Have just solved problem A to E, loved them so far. Haven't tried
EDIT: just found out that the official tutorial has been released, and it looks really good!
Problem A
Problem Statement:
500A - New Year Transportation
Solution:
Wow, a pretty intimidating problem A!
The idea is very straight forward, since \(a_i\) is actually a representation of a directed edge connecting vertex \(i\) with \(i+a_i\). Simply run a DFS from node 1 and return YES if we reached the destination node.
Implementation:
#include <iostream> #include <cstdio> #include <algorithm> #include <vector> using namespace std; int a[50000]; int vis[50000]; int N, T; bool ok; void dfs(int u){ if(ok) return; if(u == T) { ok = true; return; } vis[u] = 1; if(vis[a[u]+u])return; dfs(a[u]+u); } int main(){ scanf("%d%d", &N, &T); for(int i=1;i<=N;++i){ scanf("%d", &a[i]); } ok = false; dfs(1); if(ok) printf("YES\n"); else printf("NO\n"); return 0; }
Problem B
Problem Statement:
500B - New Year Permutation
Solution:
A nice problem! We can represent the swapping rules as a graph, where we connect node i and j iff \(A_{i,j} = 1\). Then the most important observation to make here is that: if there exist a path between node i and j on the graph, then we can swap \(p_i\) and \(p_j\) using a sequence of swapping operations. Therefore for a set of nodes in a connected component, we can in effect place swap them freely with each other. Furthermore, we can also conclude that elements in a connected component cannot leave that component.

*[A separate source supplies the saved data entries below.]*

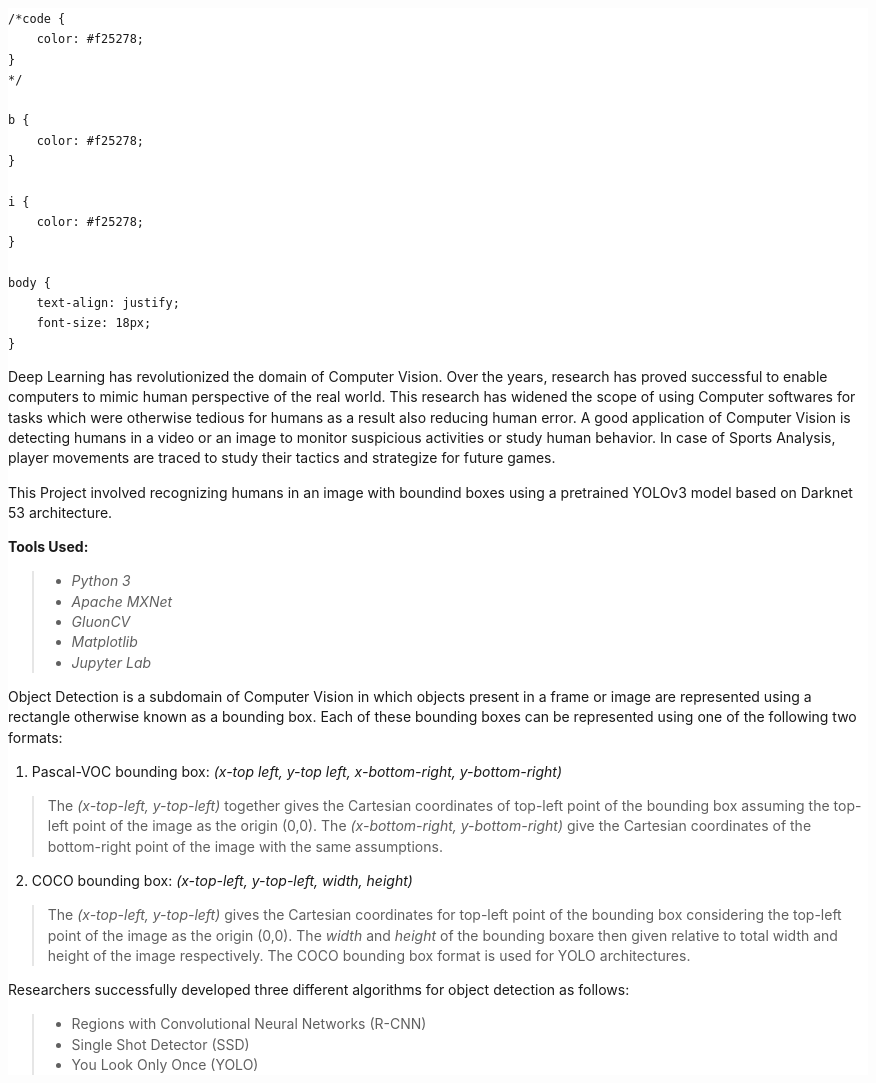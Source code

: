     /*code {
        color: #f25278;
    }
    */

    b {
        color: #f25278;
    }

    i {
        color: #f25278;
    }

    body {
        text-align: justify;
        font-size: 18px;
    }

</style>

Deep Learning has revolutionized the domain of Computer Vision. Over the years, research 
has proved successful to enable computers to mimic human perspective of the real world. 
This research has widened the scope of using Computer softwares for tasks which were 
otherwise tedious for humans as a result also reducing human error. A good 
application of Computer Vision is detecting humans in a video or an image to monitor 
suspicious activities or study human behavior. In case of Sports Analysis, player 
movements are traced to study their tactics and strategize for future games.

This Project involved recognizing humans in an image with boundind boxes using a 
pretrained YOLOv3 model based on Darknet 53 architecture.

<b>Tools Used:</b>
> * <i>Python 3</i>
> * <i>Apache MXNet</i> 
> * <i>GluonCV</i>
> * <i>Matplotlib</i>
> * <i>Jupyter Lab</i>

Object Detection is a subdomain of Computer Vision in which objects present in a frame 
or image are represented using a rectangle otherwise known as a bounding box. Each of 
these bounding boxes can be represented using one of the following two formats:

1. Pascal-VOC bounding box: <i>(x-top left, y-top left, x-bottom-right, y-bottom-right)</i>
> The *(x-top-left, y-top-left)* together gives the Cartesian coordinates of top-left point 
of the bounding box assuming the top-left point of the image as the origin (0,0). 
The *(x-bottom-right, y-bottom-right)* give the Cartesian coordinates of the bottom-right 
point of the image with the same assumptions.

2. COCO bounding box: <i>(x-top-left, y-top-left, width, height)</i>
> The *(x-top-left, y-top-left)* gives the Cartesian coordinates for top-left point of 
the bounding box considering the top-left point of the image as the origin (0,0). 
The *width* and *height* of the bounding boxare then given relative to total width 
and height of the image respectively. The COCO bounding box format is used for 
YOLO architectures. 

Researchers successfully developed three different algorithms for object detection as follows: 
> * Regions with Convolutional Neural Networks (R-CNN)
> * Single Shot Detector (SSD)
> * You Look Only Once (YOLO)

Hence to come up with the prettiest permutation, for each connected components on the graph, we can simply sort the elements belonging to that particular component in increasing order and place them together accordingly.
#include <iostream> #include <cstdio> #include <algorithm> #include <vector> using namespace std; int N; int p[303]; int a[303]; int vis[303]; vector<vector<int> > adj; vector<int> val; vector<int> pos; void dfs(int u){ vis[u] = 1; pos.push_back(u); val.push_back(p[u]); for(int i=0;i<adj[u].size();++i){ int v = adj[u][i]; if(vis[v])continue; dfs(v); } } int main(){ int u; scanf("%d", &N); for(int i=0;i<N;++i){ scanf("%d", &p[i]); } adj = vector<vector<int> > (N+3); for(int i=0;i<N;++i){ for(int j=0;j<N;++j){ scanf("%1d", &u); if(u) adj[i].push_back(j); } } for(int i=0;i<N;++i){ if(vis[i])continue; val.clear(); pos.clear(); dfs(i); sort(val.begin(), val.end()); sort(pos.begin(), pos.end()); for(int i=0;i<val.size();++i){ a[pos[i]] = val[i]; } } for(int i=0;i<N;++i){ if(i!=0)printf(" "); printf("%d", a[i]); } printf("\n"); return 0; }
Problem C
500C - New Year Book Reading
Solution:
At first I thought we need to come up with some DP idea to solve this problem, but as it turns out there actually a way to solve this problem greedily:
1. If we don't need to read the book, then we just push the book to the bottom of the stack. So only books that appears on the reading list will ever be considered in our algorithm.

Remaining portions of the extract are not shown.